(Beginning of Records for this task)
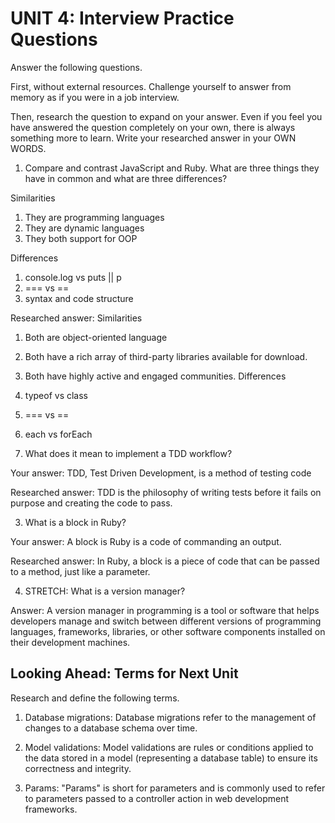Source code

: # UNIT 4: Interview Practice Questions

Answer the following questions.

First, without external resources. Challenge yourself to answer from memory as if you were in a job interview.

Then, research the question to expand on your answer. Even if you feel you have answered the question completely on your own, there is always something more to learn. Write your researched answer in your OWN WORDS.

1. Compare and contrast JavaScript and Ruby. What are three things they have in common and what are three differences?

Similarities

1. They are programming languages
2. They are dynamic languages
3. They both support for OOP

Differences

1. console.log vs puts || p
2. === vs ==
3. syntax and code structure

Researched answer:
Similarities
1. Both are object-oriented language
2. Both have a rich array of third-party libraries available for download.
3. Both have highly active and engaged communities.
Differences
1. typeof vs class
2. === vs ==
3. each vs forEach

2. What does it mean to implement a TDD workflow?

Your answer: TDD, Test Driven Development, is a method of testing code

Researched answer: TDD is the philosophy of writing tests before it fails on purpose and creating the code to pass.

3. What is a block in Ruby?

Your answer: A block is Ruby is a code of commanding an output.

Researched answer: In Ruby, a block is a piece of code that can be passed to a method, just like a parameter. 

4. STRETCH: What is a version manager?

Answer: A version manager in programming is a tool or software that helps developers manage and switch between different versions of programming languages, frameworks, libraries, or other software components installed on their development machines. 

## Looking Ahead: Terms for Next Unit

Research and define the following terms.

1. Database migrations: Database migrations refer to the management of changes to a database schema over time. 

2. Model validations: Model validations are rules or conditions applied to the data stored in a model (representing a database table) to ensure its correctness and integrity. 

3. Params: "Params" is short for parameters and is commonly used to refer to parameters passed to a controller action in web development frameworks.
(End of Records for this task)
Task requirements :: For the word "have", count the lines of the data that contain it and report only the total.

Task response :: 4